*** AVAILABLE RECORDS ***

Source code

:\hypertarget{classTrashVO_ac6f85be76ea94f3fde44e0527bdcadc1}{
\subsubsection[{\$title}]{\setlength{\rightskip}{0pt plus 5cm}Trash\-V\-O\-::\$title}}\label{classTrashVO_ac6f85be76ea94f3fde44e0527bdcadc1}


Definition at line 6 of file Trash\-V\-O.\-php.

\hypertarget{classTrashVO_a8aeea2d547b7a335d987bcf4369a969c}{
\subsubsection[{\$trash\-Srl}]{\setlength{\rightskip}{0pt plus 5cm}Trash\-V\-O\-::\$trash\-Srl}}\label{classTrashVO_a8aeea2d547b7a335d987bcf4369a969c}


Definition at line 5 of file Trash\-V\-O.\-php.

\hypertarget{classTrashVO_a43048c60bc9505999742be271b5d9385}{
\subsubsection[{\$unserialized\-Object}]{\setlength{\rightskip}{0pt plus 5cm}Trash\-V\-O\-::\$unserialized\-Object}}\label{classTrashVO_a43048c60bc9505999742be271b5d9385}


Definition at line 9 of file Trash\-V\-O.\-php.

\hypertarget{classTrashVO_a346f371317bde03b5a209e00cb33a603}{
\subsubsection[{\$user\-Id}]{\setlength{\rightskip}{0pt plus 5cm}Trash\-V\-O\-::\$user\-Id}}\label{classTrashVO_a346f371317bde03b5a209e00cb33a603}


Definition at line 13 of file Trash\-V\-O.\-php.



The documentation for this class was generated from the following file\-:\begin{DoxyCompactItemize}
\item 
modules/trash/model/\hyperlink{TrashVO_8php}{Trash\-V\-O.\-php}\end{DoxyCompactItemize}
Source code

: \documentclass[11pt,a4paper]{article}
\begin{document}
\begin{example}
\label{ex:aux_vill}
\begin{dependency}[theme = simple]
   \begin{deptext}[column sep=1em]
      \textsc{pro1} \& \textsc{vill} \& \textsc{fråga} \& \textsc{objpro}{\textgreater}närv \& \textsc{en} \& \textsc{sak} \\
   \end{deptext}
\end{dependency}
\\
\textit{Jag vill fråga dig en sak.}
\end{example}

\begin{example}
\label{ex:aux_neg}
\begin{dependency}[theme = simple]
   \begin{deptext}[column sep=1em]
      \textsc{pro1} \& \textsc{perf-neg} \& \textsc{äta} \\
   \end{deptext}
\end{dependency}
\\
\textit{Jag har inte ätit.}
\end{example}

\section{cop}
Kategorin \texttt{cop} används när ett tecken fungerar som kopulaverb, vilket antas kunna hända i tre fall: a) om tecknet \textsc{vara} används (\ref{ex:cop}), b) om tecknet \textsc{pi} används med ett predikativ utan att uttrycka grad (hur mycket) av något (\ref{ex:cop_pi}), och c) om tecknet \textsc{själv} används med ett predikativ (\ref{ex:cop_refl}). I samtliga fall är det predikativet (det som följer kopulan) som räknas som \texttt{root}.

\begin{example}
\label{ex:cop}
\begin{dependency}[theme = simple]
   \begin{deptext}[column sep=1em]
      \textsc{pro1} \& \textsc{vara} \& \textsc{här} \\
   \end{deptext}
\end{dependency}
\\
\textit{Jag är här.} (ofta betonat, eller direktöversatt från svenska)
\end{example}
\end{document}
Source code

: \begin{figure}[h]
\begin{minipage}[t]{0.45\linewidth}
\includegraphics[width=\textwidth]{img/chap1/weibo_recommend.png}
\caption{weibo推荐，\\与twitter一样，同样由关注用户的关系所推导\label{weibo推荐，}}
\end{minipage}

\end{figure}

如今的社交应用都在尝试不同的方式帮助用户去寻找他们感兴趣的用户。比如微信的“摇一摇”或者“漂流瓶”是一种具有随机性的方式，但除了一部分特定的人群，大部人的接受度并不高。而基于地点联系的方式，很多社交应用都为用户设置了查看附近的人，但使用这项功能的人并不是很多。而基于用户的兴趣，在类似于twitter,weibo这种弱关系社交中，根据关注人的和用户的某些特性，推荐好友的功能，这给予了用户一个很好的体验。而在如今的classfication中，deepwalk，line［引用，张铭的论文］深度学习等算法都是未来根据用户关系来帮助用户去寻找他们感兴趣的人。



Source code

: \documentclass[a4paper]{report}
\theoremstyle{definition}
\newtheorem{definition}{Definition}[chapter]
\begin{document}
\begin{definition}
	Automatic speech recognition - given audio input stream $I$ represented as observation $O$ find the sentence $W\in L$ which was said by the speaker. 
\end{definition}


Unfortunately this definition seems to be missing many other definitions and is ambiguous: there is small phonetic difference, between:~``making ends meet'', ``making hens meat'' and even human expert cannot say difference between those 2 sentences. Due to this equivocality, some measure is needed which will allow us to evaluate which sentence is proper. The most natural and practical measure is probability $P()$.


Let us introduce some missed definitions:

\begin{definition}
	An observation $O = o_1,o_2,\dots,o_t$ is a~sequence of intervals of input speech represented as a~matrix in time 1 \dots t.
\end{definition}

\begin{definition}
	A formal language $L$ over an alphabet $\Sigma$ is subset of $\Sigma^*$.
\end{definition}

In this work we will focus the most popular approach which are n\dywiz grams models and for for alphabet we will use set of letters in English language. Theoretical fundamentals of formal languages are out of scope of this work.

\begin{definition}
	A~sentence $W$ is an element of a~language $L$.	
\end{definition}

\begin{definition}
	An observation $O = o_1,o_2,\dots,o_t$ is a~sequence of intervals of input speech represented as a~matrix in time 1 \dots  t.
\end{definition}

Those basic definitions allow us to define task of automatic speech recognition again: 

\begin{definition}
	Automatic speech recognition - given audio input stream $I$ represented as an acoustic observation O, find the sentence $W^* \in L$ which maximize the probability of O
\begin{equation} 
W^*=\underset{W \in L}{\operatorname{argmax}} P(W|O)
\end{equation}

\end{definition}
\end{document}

***

■ WORK INSTRUCTION
Each line above that has "DoxyCompactItemize" adds one to the count; say the final count with no other text.

■ SOLVED PROBLEM
2